- _PROBLEM REQUIREMENTS_
Filter the records down to the lines that hold the word "proposal", and copy each of those lines.

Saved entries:
══════════════════════════════
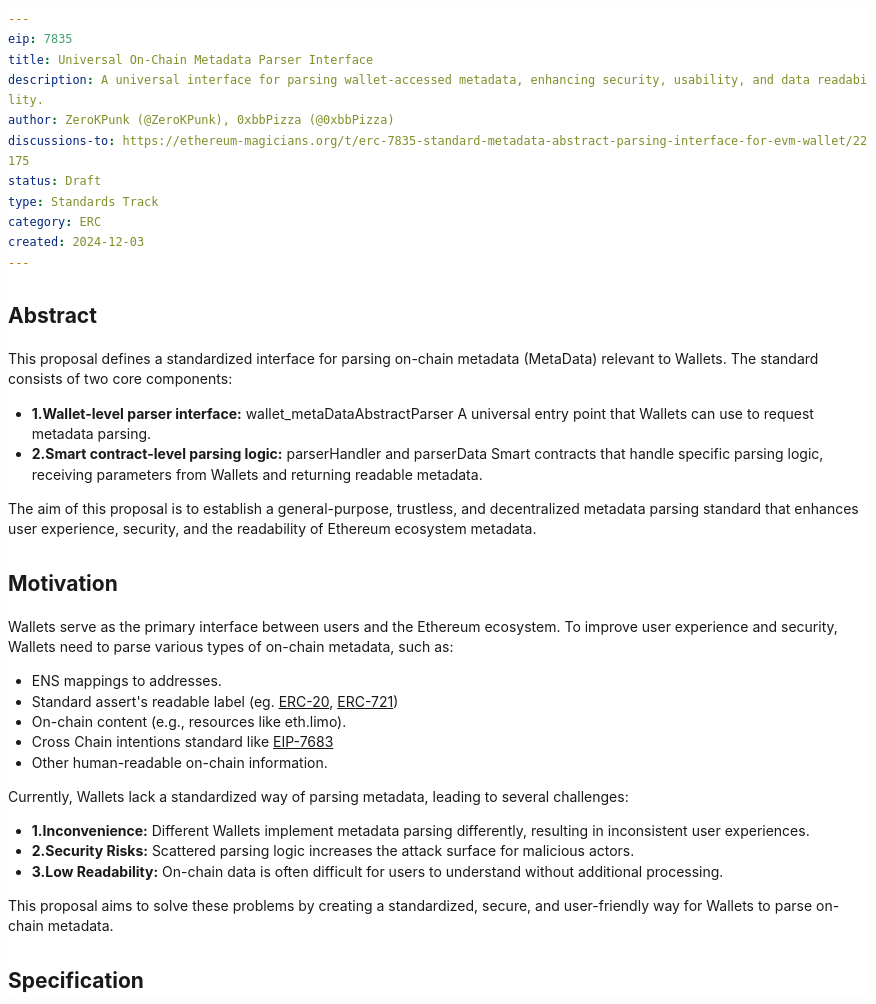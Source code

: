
 ```yaml
---
eip: 7835
title: Universal On-Chain Metadata Parser Interface
description: A universal interface for parsing wallet-accessed metadata, enhancing security, usability, and data readability.
author: ZeroKPunk (@ZeroKPunk), 0xbbPizza (@0xbbPizza)
discussions-to: https://ethereum-magicians.org/t/erc-7835-standard-metadata-abstract-parsing-interface-for-evm-wallet/22175
status: Draft
type: Standards Track
category: ERC
created: 2024-12-03
---
```


## Abstract

This proposal defines a standardized interface for parsing on-chain metadata (MetaData) relevant to Wallets. The standard consists of two core components:

- **1.Wallet-level parser interface:** wallet_metaDataAbstractParser
  A universal entry point that Wallets can use to request metadata parsing.
- **2.Smart contract-level parsing logic:** parserHandler and parserData
  Smart contracts that handle specific parsing logic, receiving parameters from Wallets and returning readable metadata.

The aim of this proposal is to establish a general-purpose, trustless, and decentralized metadata parsing standard that enhances user experience, security, and the readability of Ethereum ecosystem metadata.

## Motivation

Wallets serve as the primary interface between users and the Ethereum ecosystem. To improve user experience and security, Wallets need to parse various types of on-chain metadata, such as:

- ENS mappings to addresses.
- Standard assert's readable label (eg. [ERC-20](./erc-20.md), [ERC-721](./erc-721.md))
- On-chain content (e.g., resources like eth.limo).
- Cross Chain intentions standard like [EIP-7683](./eip-7683.md)
- Other human-readable on-chain information.

Currently, Wallets lack a standardized way of parsing metadata, leading to several challenges:

- **1.Inconvenience:** Different Wallets implement metadata parsing differently, resulting in inconsistent user experiences.
- **2.Security Risks:** Scattered parsing logic increases the attack surface for malicious actors.
- **3.Low Readability:** On-chain data is often difficult for users to understand without additional processing.

This proposal aims to solve these problems by creating a standardized, secure, and user-friendly way for Wallets to parse on-chain metadata.

## Specification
══════════════════════════════
- _ANSWER FOR THE TASK_
This proposal defines a standardized interface for parsing on-chain metadata (MetaData) relevant to Wallets. The standard consists of two core components:
The aim of this proposal is to establish a general-purpose, trustless, and decentralized metadata parsing standard that enhances user experience, security, and the readability of Ethereum ecosystem metadata.
This proposal aims to solve these problems by creating a standardized, secure, and user-friendly way for Wallets to parse on-chain metadata.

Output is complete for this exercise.